:: Instructions to follow ::
You are asked to filter the data below and copy every line holding "version".

:: Extracted data entries ::
▬▬▬
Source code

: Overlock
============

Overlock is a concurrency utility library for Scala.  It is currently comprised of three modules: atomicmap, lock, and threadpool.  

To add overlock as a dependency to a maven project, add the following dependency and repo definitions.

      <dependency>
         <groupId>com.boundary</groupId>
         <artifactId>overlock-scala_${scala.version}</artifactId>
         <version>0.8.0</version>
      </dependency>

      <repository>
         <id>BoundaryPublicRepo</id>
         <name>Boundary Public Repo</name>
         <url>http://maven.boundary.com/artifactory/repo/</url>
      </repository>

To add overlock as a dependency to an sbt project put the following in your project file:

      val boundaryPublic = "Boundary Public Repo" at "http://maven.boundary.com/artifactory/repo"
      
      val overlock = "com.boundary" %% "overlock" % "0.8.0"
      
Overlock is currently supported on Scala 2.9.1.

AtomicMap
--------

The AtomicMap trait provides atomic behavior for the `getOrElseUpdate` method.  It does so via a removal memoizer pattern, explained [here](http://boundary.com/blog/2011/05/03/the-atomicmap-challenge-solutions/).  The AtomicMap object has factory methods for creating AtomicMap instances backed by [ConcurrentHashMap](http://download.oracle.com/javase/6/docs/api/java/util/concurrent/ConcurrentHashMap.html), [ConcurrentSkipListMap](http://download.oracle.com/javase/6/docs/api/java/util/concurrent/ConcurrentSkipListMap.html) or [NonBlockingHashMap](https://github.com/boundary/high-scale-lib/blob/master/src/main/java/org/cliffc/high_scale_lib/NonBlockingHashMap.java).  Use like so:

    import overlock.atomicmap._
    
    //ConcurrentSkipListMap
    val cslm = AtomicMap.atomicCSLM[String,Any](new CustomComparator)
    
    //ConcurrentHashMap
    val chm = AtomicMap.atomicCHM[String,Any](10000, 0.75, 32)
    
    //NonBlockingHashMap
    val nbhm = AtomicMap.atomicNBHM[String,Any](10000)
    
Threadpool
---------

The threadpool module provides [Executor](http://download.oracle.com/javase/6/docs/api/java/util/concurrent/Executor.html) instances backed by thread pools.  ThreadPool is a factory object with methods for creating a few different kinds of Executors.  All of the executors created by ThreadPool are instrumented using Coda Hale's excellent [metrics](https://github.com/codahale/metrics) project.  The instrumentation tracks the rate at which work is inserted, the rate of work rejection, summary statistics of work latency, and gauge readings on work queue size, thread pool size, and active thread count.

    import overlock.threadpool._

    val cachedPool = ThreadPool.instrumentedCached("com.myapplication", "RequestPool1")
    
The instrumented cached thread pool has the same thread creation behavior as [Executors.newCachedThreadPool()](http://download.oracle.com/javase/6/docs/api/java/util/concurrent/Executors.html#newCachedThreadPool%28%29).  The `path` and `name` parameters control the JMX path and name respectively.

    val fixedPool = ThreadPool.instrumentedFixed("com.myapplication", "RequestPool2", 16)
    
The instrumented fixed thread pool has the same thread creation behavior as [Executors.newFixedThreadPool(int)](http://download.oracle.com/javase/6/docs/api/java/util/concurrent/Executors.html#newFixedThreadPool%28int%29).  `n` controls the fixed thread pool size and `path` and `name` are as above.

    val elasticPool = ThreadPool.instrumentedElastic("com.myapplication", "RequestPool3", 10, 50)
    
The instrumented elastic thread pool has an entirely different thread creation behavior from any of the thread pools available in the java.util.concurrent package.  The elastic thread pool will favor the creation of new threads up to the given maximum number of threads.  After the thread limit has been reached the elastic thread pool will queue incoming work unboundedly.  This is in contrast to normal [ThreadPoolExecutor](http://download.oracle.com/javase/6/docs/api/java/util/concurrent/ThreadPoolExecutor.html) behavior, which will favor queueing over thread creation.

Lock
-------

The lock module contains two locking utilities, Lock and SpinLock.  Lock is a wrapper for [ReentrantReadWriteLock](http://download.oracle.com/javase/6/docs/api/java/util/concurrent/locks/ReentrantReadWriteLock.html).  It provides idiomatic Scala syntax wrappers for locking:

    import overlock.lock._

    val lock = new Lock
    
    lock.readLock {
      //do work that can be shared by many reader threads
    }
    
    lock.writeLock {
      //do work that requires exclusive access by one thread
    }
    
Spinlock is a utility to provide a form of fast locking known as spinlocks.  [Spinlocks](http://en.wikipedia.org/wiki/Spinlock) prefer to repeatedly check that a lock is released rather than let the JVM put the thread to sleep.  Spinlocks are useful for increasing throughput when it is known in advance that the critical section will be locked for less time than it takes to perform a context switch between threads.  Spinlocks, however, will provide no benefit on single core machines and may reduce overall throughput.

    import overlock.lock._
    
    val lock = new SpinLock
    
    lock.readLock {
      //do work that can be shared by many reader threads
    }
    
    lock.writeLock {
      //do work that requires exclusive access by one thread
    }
▬▬▬
:: Answer to this exercise ::
         <artifactId>overlock-scala_${scala.version}</artifactId>
         <version>0.8.0</version>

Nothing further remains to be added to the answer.